Pa. Supreme Court Orders Election Official to Set Aside Flawed Mail-In Ballots
HARRISBURG, Pa. — The Pennsylvania Supreme Court on Tuesday ordered state election officials to “refrain” from counting absentee and mail-in ballots ahead of next week’s midterms that were sent back in either undated or incorrectly dated envelopes.
In a tweet after the ruling was announced, Republican National Committee chairwoman Ronna McDaniel declared it a “massive” win for her party and “election integrity.”
“The Pennsylvania Supreme Court agrees with us that incorrectly or undated mail ballots can not be counted in next week’s elections,” she continued. “Republicans went to court. Now Democrats have to follow the law.”
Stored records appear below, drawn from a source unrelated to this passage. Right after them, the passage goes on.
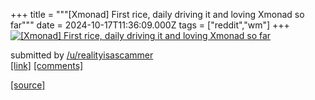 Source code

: +++
title = """[Xmonad] First rice, daily driving it and loving Xmonad so far"""
date = 2024-10-17T11:36:09.000Z
tags = ["reddit","wm"]
+++
[![[Xmonad] First rice, daily driving it and loving Xmonad so far](https://b.thumbs.redditmedia.com/wqNOrvS7v1JG89SX9PX-0RBwraLZuwyrlaMm5Aa2xRQ.jpg "[Xmonad] First rice, daily driving it and loving Xmonad so far")](https://www.reddit.com/r/unixporn/comments/1g5oskd/xmonad_first_rice_daily_driving_it_and_loving/)

submitted by [/u/realityisascammer](https://www.reddit.com/user/realityisascammer)  
[\[link\]](https://www.reddit.com/gallery/1g5oskd) [\[comments\]](https://www.reddit.com/r/unixporn/comments/1g5oskd/xmonad_first_rice_daily_driving_it_and_loving/)

[[source]](https://www.reddit.com/r/unixporn/comments/1g5oskd/xmonad_first_rice_daily_driving_it_and_loving/)
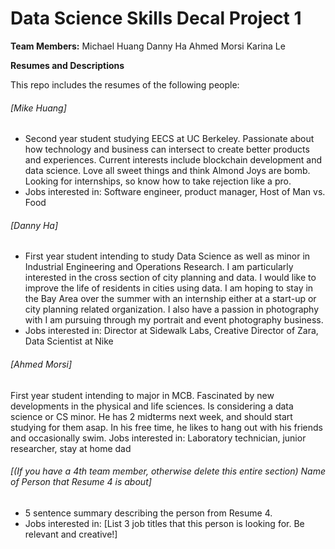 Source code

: # Data Science Skills Decal Project 1

**Team Members:**
Michael Huang
Danny Ha
Ahmed Morsi
Karina Le

**Resumes and Descriptions**  

This repo includes the resumes of the following people:



###### [Mike Huang]
* Second year student studying EECS at UC Berkeley. Passionate about how technology and business can intersect to create better products and experiences. Current interests include blockchain development and data science. Love all sweet things and think Almond Joys are bomb. Looking for internships, so know how to take rejection like a pro.
* Jobs interested in: Software engineer, product manager, Host of Man vs. Food

###### [Danny Ha]
* First year student intending to study Data Science as well as minor in Industrial Engineering and Operations Research. I am particularly interested in the cross section of city planning and data. I would like to improve the life of residents in cities using data. I am hoping to stay in the Bay Area over the summer with an internship either at a start-up or city planning related organization. I also have a passion in photography with I am pursuing through my portrait and event photography business.
* Jobs interested in: Director at Sidewalk Labs, Creative Director of Zara, Data Scientist at Nike
###### [Ahmed Morsi]
First year student intending to major in MCB. Fascinated by new developments in the physical and life sciences. Is considering a data science or CS minor. He has 2 midterms next week, and should start studying for them asap. In his free time, he likes to hang out with his friends and occasionally swim.
Jobs interested in: Laboratory technician, junior researcher, stay at home dad

###### [(If you have a 4th team member, otherwise delete this entire section) Name of Person that Resume 4 is about]
* 5 sentence summary describing the person from Resume 4.
* Jobs interested in: [List 3 job titles that this person is looking for. Be relevant and creative!]
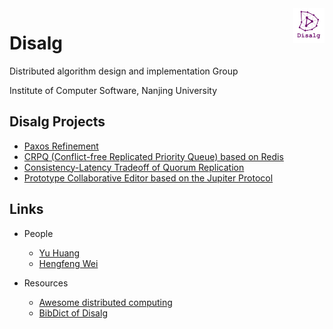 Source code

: <img src="pic/disalg-logo-2018-12.png" width = "10%" alt="Disalg Logo" align=right />

# Disalg  



Distributed algorithm design and implementation Group

Institute of Computer Software, Nanjing University

## Disalg Projects

* [Paxos Refinement](https://github.com/Starydark/Paxos-Refinement) 
* [CRPQ (Conflict-free Replicated Priority Queue) based on Redis](https://github.com/elem-azar-unis/CRPQ-Redis)
* [Consistency-Latency Tradeoff of Quorum Replication](https://github.com/Lingzhi-Ouyang/Consistency-Latency-Tradeoff)
* [Prototype Collaborative Editor based on the Jupiter Protocol](https://github.com/tangruize/coeditor)

## Links

* People
    * [Yu Huang](http://cs.nju.edu.cn/yuhuang) 
    * [Hengfeng Wei](https://github.com/hengxin)

* Resources
    * [Awesome distributed computing](https://github.com/Disalg-ICS-NJU/awesome-distributed-computing/blob/master/awesome-distributed-computing.md)
    * [BibDict of Disalg](https://github.com/alg-nju/disalg-bib-dict/blob/master/README.md)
But the court’s ruling was not so cut and dried. A Pennsylvania law, adopted in 2019, requires voters to sign and date the outer envelope when mailing in a ballot.
However, the law has been challenged on the grounds that making the envelope dates mandatory under state law would violate provisions of the U.S. Civil Rights Act of 1964, which states that immaterial errors or omissions should not be used to prevent voting.
The RNC and other state and local GOP entities brought their lawsuit to ensure the state law remained intact.
A definitive ruling on the case was made more difficult in late September, when Pennsylvania’s chief justice, Max Baer, died unexpectedly at his home, just two months shy of his planned December retirement.
In his absence, the remaining state Supreme Court justices deadlocked 3-3 on whether the date requirement violated federal law, meaning the provision stands.
In its two-page ruling, the court directed county boards of elections to “segregate and preserve” those ballots.
A spokeswoman for Democratic Gov. Tom Wolf said the decision was under review but showed it was important “that voters should carefully follow all instructions on the ballot and double check before sending.”
Pennsylvania counties have reported receiving more than 850,000 completed mail-in ballots from the approximately 1.4 million that voters have requested this year.
About 70% of requests have come from Democrats and about 20% from Republicans.
Election officials have said the total number of the undated or misdated envelope ballots is likely to be small but could be enough to determine the winner of a close race.